Northern Pike (Esox lucius)
Northern pike have a very elongated body, with a very long head. They have large eyes near the top of their head. Pike have very large teeth, which hook backward into their mouth, which helps keep prey from escaping. They generally have five pores under each side of their lower jaw. Pike are dark green to olive green, with white mainly oval spots. The dorsal fin on the pike is set well back on the body. Pike and muskellunge are similar and often inhabit the same bodies of water, so make certain that you can spot the differences in the two because regulations and seasons are often quite different.
Common Names: northern pike, pike, northern, jackfish
Pike can survive in a wide variety of habitats. They prefer lakes with shallow weedy bays to inhabit in the spring and fall, and deeper water that they retreat to during the summer. Their preferred temperature for growth is around 21 ºC (70 ºF). Pike are widely dispersed across the province.
Pike are spring spawners. Spawning begins just after ice out in April or May. They spawn during the day in marshy areas, or heavily vegetated bays, often in water less than 1 foot (30 cm) deep. The females have an average of 9000 eggs/lb of body weight. Eggs hatch in 4–14 days, depending on water temperature. Females mature at age 3 to 6.
Pike feed very aggressively, eating almost anything they can ingest. Diet items include fish, frogs, crayfish, muskrats and ducklings. They prefer large food items but seem to be opportunistic, taking whatever they come across.
Age and Size
Pike can be relatively long lived, up to 24 years. In most populations, the females grow faster and generally live longer.

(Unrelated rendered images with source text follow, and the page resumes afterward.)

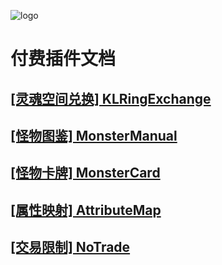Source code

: ![logo](https://docsify.js.org/_media/icon.svg)

# 付费插件文档

## [[灵魂空间兑换] KLRingExchange](KLRingExchange/README)

## [[怪物图鉴] MonsterManual](MonsterManual/README)

## [[怪物卡牌] MonsterCard](MonsterCard/README)

## [[属性映射] AttributeMap](AttributeMap/README)

## [[交易限制] NoTrade](NoTrade/README)
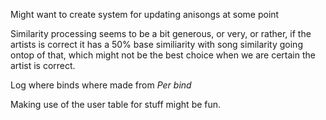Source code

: Might want to create system for updating anisongs at some point

Similarity processing seems to be a bit generous, or very, or rather, if the artists is correct it has a 50% base similiarity with song similarity going ontop of that, which might not be the best choice when we are certain the artist is correct.

Log where binds where made from *Per bind* 

Making use of the user table for stuff might be fun.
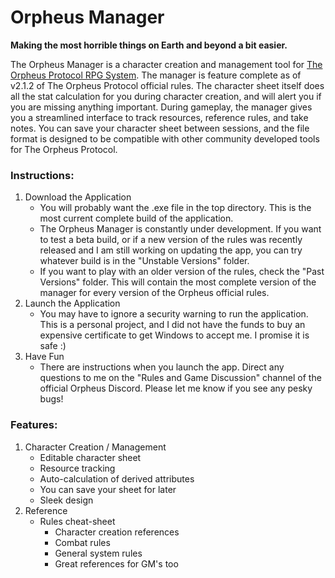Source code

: # Orpheus Manager
**Making the most horrible things on Earth and beyond a bit easier.**

The Orpheus Manager is a character creation and management tool for [The Orpheus Protocol RPG System](http://www.orpheusprotocol.com/game/). The manager is feature complete as of v2.1.2 of The Orpheus Protocol official rules. The character sheet itself does all the stat calculation for you during character creation, and will alert you if you are missing anything important. During gameplay, the manager gives you a streamlined interface to track resources, reference rules, and take notes. You can save your character sheet between sessions, and the file format is designed to be compatible with other community developed tools for The Orpheus Protocol.

### Instructions:
1. Download the Application
    - You will probably want the .exe file in the top directory. This is the most current complete build of the application.
    - The Orpheus Manager is constantly under development. If you want to test a beta build, or if a new version of the rules was recently released and I am still working on updating the app, you can try whatever build is in the "Unstable Versions" folder.
    - If you want to play with an older version of the rules, check the "Past Versions" folder. This will contain the most complete version of the manager for every version of the Orpheus official rules.
2. Launch the Application
    - You may have to ignore a security warning to run the application. This is a personal project, and I did not have the funds to buy an expensive certificate to get Windows to accept me. I promise it is safe :)
3. Have Fun
    - There are instructions when you launch the app. Direct any questions to me on the "Rules and Game Discussion" channel of the official Orpheus Discord. Please let me know if you see any pesky bugs!

### Features:
1. Character Creation / Management
    - Editable character sheet
    - Resource tracking
    - Auto-calculation of derived attributes
    - You can save your sheet for later
    - Sleek design
2. Reference
    - Rules cheat-sheet
        - Character creation references
        - Combat rules
        - General system rules
        - Great references for GM's too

Pike can be readily captured in both open water and through the ice. They are strong fighters and make an excellent meal. Some of the best fishing for pike is immediately following ice out. They can be caught by casting or trolling big spoons or plugs, and can also be captured by fishing large spinner baits along weedlines in shallow bays. Using very large minnows in deeper water can be effective in the summer. When filleting a pike take caution to remove the “Y” bone. Many wild game and fish cookbooks feature details of this process.